Teşekkür ederim , bana saygı duyup üslubunuzu bozmadiginiz için :)
Uzun zaman sonra tekrar hesabıma girdim ve mesajınızı farkettim.. Biz bir süre aynı evde yaşadıktan sonra kafamızda ki tüm soru işaretlerini atıp imzalarımızı attık, hayatımızı birleştirdik. İyiki bu yolu tercih etmişim. Yolun sonunda pişman olmakta vardı.. Bu hayatta yaşadığımız sürece aldığımız her kararda attığımız her adımda risk var maleseff.perspektif nedir bilirsin. olayları, olguları anlayış, kavrayış ve yorumlayış farkı. bir arza her türlü talep gelir. hepsi de hoşuna gitmek zorunda değil. bazıları da zoruna gidecektir elbet. beğenmediğin üslubun dikkatini çekmesine sevindim. neden? sana kötü sözler söylemekten zevk alıyor falan değilim. eylemlerinin sonuçları hakkında düşünmeni istiyorum sadece. o kadar egosantrik bakıyorsun ki hayata birinin sana dirgenlerden, yabalardan, meşalelerden bahsetmesi lazım.
benim baktığım yerden senin anlattıkların şöyle bir hikayeye benziyor.

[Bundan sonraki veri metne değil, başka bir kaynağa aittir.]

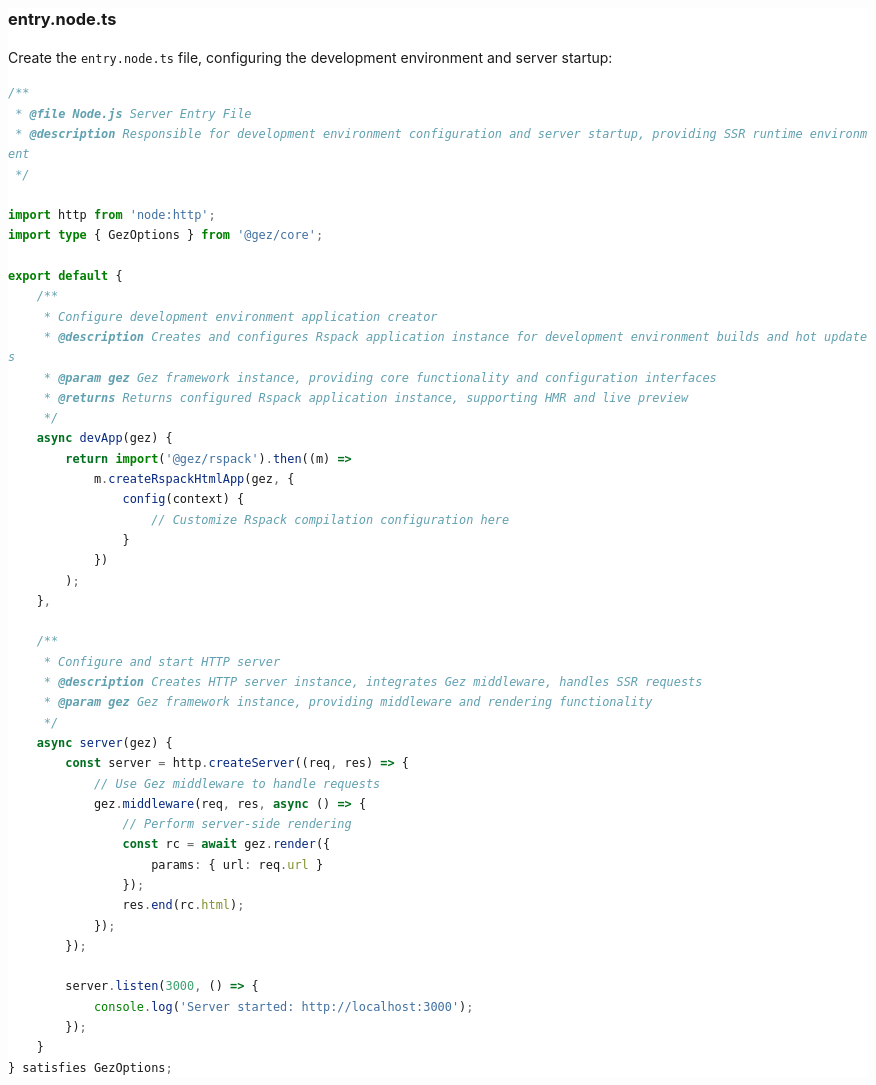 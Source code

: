 ### entry.node.ts

Create the `entry.node.ts` file, configuring the development environment and server startup:

```ts title="src/entry.node.ts"
/**
 * @file Node.js Server Entry File
 * @description Responsible for development environment configuration and server startup, providing SSR runtime environment
 */

import http from 'node:http';
import type { GezOptions } from '@gez/core';

export default {
    /**
     * Configure development environment application creator
     * @description Creates and configures Rspack application instance for development environment builds and hot updates
     * @param gez Gez framework instance, providing core functionality and configuration interfaces
     * @returns Returns configured Rspack application instance, supporting HMR and live preview
     */
    async devApp(gez) {
        return import('@gez/rspack').then((m) =>
            m.createRspackHtmlApp(gez, {
                config(context) {
                    // Customize Rspack compilation configuration here
                }
            })
        );
    },

    /**
     * Configure and start HTTP server
     * @description Creates HTTP server instance, integrates Gez middleware, handles SSR requests
     * @param gez Gez framework instance, providing middleware and rendering functionality
     */
    async server(gez) {
        const server = http.createServer((req, res) => {
            // Use Gez middleware to handle requests
            gez.middleware(req, res, async () => {
                // Perform server-side rendering
                const rc = await gez.render({
                    params: { url: req.url }
                });
                res.end(rc.html);
            });
        });

        server.listen(3000, () => {
            console.log('Server started: http://localhost:3000');
        });
    }
} satisfies GezOptions;
```
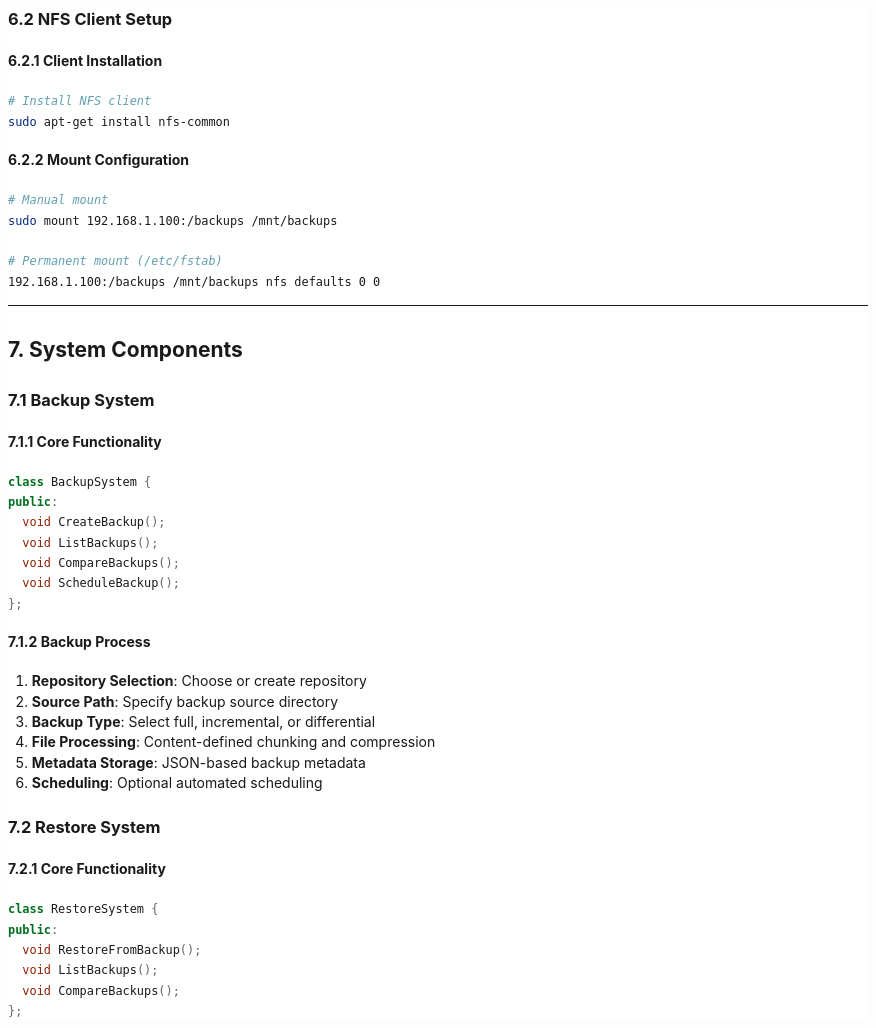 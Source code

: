 ### 6.2 NFS Client Setup

#### 6.2.1 Client Installation
```bash
# Install NFS client
sudo apt-get install nfs-common
```

#### 6.2.2 Mount Configuration
```bash
# Manual mount
sudo mount 192.168.1.100:/backups /mnt/backups

# Permanent mount (/etc/fstab)
192.168.1.100:/backups /mnt/backups nfs defaults 0 0
```

---

## 7. System Components

### 7.1 Backup System

#### 7.1.1 Core Functionality
```cpp
class BackupSystem {
public:
  void CreateBackup();
  void ListBackups();
  void CompareBackups();
  void ScheduleBackup();
};
```

#### 7.1.2 Backup Process
1. **Repository Selection**: Choose or create repository
2. **Source Path**: Specify backup source directory
3. **Backup Type**: Select full, incremental, or differential
4. **File Processing**: Content-defined chunking and compression
5. **Metadata Storage**: JSON-based backup metadata
6. **Scheduling**: Optional automated scheduling

### 7.2 Restore System

#### 7.2.1 Core Functionality
```cpp
class RestoreSystem {
public:
  void RestoreFromBackup();
  void ListBackups();
  void CompareBackups();
};
```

sen ve çocuğun yazlıktasınız. mahallede sokağa terk edilmiş sevimli, yetişkin bir köpek var. çocuk yalnızlık çekiyor, köpeği de seviyor aralarında bir dostluk başlıyor. köpeği eve alıyorsun, günler günleri kovalıyor. yaz bitiyor. artık şehre dönme vakti geliyor. eşyalar toplanıyor. köpek bulunduğu yere bırakılıyor. hikaye bitiyor. şimdi diyebilirsin ki bana ne ? köpeği ben satın mı aldım? barınaktan mı çıkarttım? ne güzel işte 3-4 ay sevgi, mama, sıcak yuva verdim. ne zararım oldu? çocuğa da zaten durumu anlattım. geçici olduğunu biliyordu vs. oysa yapılan şey istismardır. umut tacirliğidir. manipülasyondur. hikayenin sonunda köpek de çocuk da onulmaz yaralar alıp hayatlarına devam eder. köpeği boş verelim, tohumuna para saymadık sonuçta. görmüş geçirmiş köpek aklını kullansaydı, hemen kendini kaptırmasaydı, değil mi? ok. peki çocuk ne yapsaydı? kimseye bağlanmaması gerektiğini, sevdiği herşeyi kaybedebileceğini, kimseye de güvenilmemesi gerektiğini öğrenmenin gücüyle super duper bir kişilik mi geliştirseydi. oofff neyse. sen yine bildiğin gibi yaşa. sonuçlarına katlanırken hiç aklıma gelmemişti demezsin. benim tek istediğim bu.